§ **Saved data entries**

Content starts

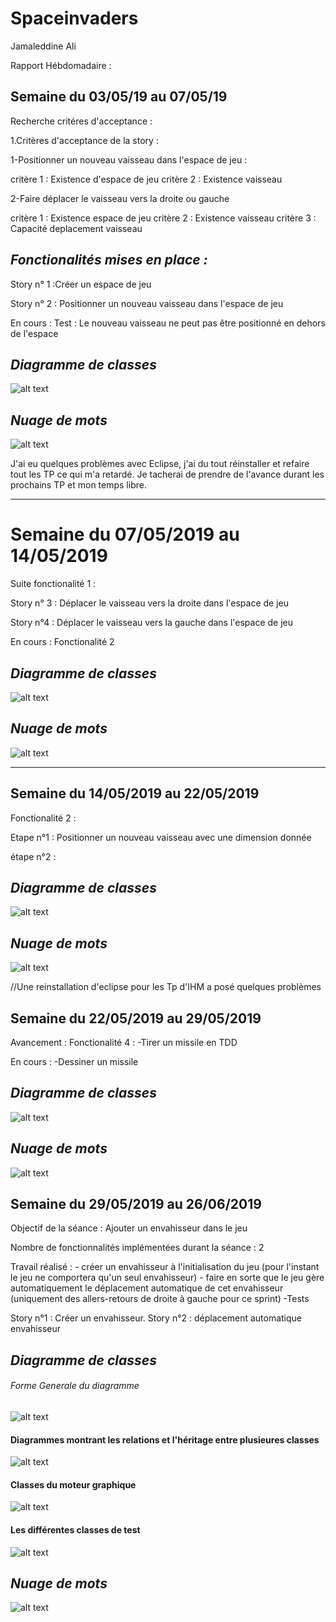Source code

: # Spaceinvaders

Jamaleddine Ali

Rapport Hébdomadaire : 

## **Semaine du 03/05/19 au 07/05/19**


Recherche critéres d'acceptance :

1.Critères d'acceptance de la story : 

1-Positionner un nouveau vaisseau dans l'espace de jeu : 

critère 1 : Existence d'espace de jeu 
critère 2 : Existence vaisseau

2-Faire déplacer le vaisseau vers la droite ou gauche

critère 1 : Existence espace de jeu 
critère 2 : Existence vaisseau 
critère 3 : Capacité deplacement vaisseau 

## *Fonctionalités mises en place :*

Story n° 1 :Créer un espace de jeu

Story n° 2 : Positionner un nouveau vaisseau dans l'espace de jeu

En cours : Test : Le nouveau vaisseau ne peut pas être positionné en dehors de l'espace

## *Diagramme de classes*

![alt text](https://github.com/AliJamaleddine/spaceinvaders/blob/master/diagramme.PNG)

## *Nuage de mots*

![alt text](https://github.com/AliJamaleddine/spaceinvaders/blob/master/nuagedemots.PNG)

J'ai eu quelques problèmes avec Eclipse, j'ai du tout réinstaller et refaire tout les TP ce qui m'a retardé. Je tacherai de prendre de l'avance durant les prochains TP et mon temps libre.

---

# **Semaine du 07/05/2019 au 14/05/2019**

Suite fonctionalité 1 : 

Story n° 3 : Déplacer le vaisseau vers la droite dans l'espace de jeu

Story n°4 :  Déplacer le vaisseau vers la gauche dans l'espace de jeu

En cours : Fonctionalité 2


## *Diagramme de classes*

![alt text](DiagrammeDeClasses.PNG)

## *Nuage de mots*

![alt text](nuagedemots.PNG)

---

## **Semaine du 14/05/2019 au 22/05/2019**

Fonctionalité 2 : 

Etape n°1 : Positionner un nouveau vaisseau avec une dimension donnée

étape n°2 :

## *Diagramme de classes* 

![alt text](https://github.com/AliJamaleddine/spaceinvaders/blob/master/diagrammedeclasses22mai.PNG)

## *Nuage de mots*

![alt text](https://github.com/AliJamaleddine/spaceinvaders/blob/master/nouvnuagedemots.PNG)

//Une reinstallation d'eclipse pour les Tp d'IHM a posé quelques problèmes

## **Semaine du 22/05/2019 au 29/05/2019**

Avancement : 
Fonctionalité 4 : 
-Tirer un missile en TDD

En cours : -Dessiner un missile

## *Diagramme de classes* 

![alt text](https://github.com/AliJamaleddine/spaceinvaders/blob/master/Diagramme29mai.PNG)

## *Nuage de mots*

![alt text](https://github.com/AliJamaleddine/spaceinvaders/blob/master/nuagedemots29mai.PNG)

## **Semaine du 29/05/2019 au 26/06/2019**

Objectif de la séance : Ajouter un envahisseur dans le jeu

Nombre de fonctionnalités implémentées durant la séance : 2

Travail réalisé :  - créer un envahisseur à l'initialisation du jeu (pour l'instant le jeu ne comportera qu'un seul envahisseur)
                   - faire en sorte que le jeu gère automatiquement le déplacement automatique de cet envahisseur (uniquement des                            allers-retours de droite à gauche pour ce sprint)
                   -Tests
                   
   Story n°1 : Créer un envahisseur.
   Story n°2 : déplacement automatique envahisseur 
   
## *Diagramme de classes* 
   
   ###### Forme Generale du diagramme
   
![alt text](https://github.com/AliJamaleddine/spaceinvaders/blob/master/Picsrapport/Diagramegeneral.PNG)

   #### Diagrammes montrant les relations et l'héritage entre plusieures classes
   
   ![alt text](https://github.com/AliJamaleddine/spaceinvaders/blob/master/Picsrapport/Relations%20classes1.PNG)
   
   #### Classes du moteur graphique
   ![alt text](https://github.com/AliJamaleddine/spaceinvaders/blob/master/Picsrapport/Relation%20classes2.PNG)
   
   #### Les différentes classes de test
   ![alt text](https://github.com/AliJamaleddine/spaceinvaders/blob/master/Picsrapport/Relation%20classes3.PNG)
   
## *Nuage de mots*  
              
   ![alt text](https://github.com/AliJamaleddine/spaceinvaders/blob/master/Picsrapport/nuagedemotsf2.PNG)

Content ends

When copying the data above, repeat every word exactly and drop the pictures.

§ **Answer box**
Source code

: # Spaceinvaders

Jamaleddine Ali

Rapport Hébdomadaire : 

## **Semaine du 03/05/19 au 07/05/19**


Recherche critéres d'acceptance :

1.Critères d'acceptance de la story : 

1-Positionner un nouveau vaisseau dans l'espace de jeu : 

critère 1 : Existence d'espace de jeu 
critère 2 : Existence vaisseau

2-Faire déplacer le vaisseau vers la droite ou gauche

critère 1 : Existence espace de jeu 
critère 2 : Existence vaisseau 
critère 3 : Capacité deplacement vaisseau 

## *Fonctionalités mises en place :*

Story n° 1 :Créer un espace de jeu

Story n° 2 : Positionner un nouveau vaisseau dans l'espace de jeu

En cours : Test : Le nouveau vaisseau ne peut pas être positionné en dehors de l'espace

## *Diagramme de classes*

![alt text](https://github.com/AliJamaleddine/spaceinvaders/blob/master/diagramme.PNG)

## *Nuage de mots*

![alt text](https://github.com/AliJamaleddine/spaceinvaders/blob/master/nuagedemots.PNG)

J'ai eu quelques problèmes avec Eclipse, j'ai du tout réinstaller et refaire tout les TP ce qui m'a retardé. Je tacherai de prendre de l'avance durant les prochains TP et mon temps libre.

---

# **Semaine du 07/05/2019 au 14/05/2019**

Suite fonctionalité 1 : 

Story n° 3 : Déplacer le vaisseau vers la droite dans l'espace de jeu

Story n°4 :  Déplacer le vaisseau vers la gauche dans l'espace de jeu

En cours : Fonctionalité 2


## *Diagramme de classes*

![alt text](DiagrammeDeClasses.PNG)

## *Nuage de mots*

![alt text](nuagedemots.PNG)

---

## **Semaine du 14/05/2019 au 22/05/2019**

Fonctionalité 2 : 

Etape n°1 : Positionner un nouveau vaisseau avec une dimension donnée

étape n°2 :

## *Diagramme de classes* 

![alt text](https://github.com/AliJamaleddine/spaceinvaders/blob/master/diagrammedeclasses22mai.PNG)

## *Nuage de mots*

![alt text](https://github.com/AliJamaleddine/spaceinvaders/blob/master/nouvnuagedemots.PNG)

//Une reinstallation d'eclipse pour les Tp d'IHM a posé quelques problèmes

## **Semaine du 22/05/2019 au 29/05/2019**

Avancement : 
Fonctionalité 4 : 
-Tirer un missile en TDD

En cours : -Dessiner un missile

## *Diagramme de classes* 

![alt text](https://github.com/AliJamaleddine/spaceinvaders/blob/master/Diagramme29mai.PNG)

## *Nuage de mots*

![alt text](https://github.com/AliJamaleddine/spaceinvaders/blob/master/nuagedemots29mai.PNG)

## **Semaine du 29/05/2019 au 26/06/2019**

Objectif de la séance : Ajouter un envahisseur dans le jeu

Nombre de fonctionnalités implémentées durant la séance : 2

Travail réalisé :  - créer un envahisseur à l'initialisation du jeu (pour l'instant le jeu ne comportera qu'un seul envahisseur)
                   - faire en sorte que le jeu gère automatiquement le déplacement automatique de cet envahisseur (uniquement des                            allers-retours de droite à gauche pour ce sprint)
                   -Tests
                   
   Story n°1 : Créer un envahisseur.
   Story n°2 : déplacement automatique envahisseur 
   
## *Diagramme de classes* 
   
   ###### Forme Generale du diagramme
   
![alt text](https://github.com/AliJamaleddine/spaceinvaders/blob/master/Picsrapport/Diagramegeneral.PNG)

   #### Diagrammes montrant les relations et l'héritage entre plusieures classes
   
   ![alt text](https://github.com/AliJamaleddine/spaceinvaders/blob/master/Picsrapport/Relations%20classes1.PNG)
   
   #### Classes du moteur graphique
   ![alt text](https://github.com/AliJamaleddine/spaceinvaders/blob/master/Picsrapport/Relation%20classes2.PNG)
   
   #### Les différentes classes de test
   ![alt text](https://github.com/AliJamaleddine/spaceinvaders/blob/master/Picsrapport/Relation%20classes3.PNG)
   
## *Nuage de mots*  
              
   ![alt text](https://github.com/AliJamaleddine/spaceinvaders/blob/master/Picsrapport/nuagedemotsf2.PNG)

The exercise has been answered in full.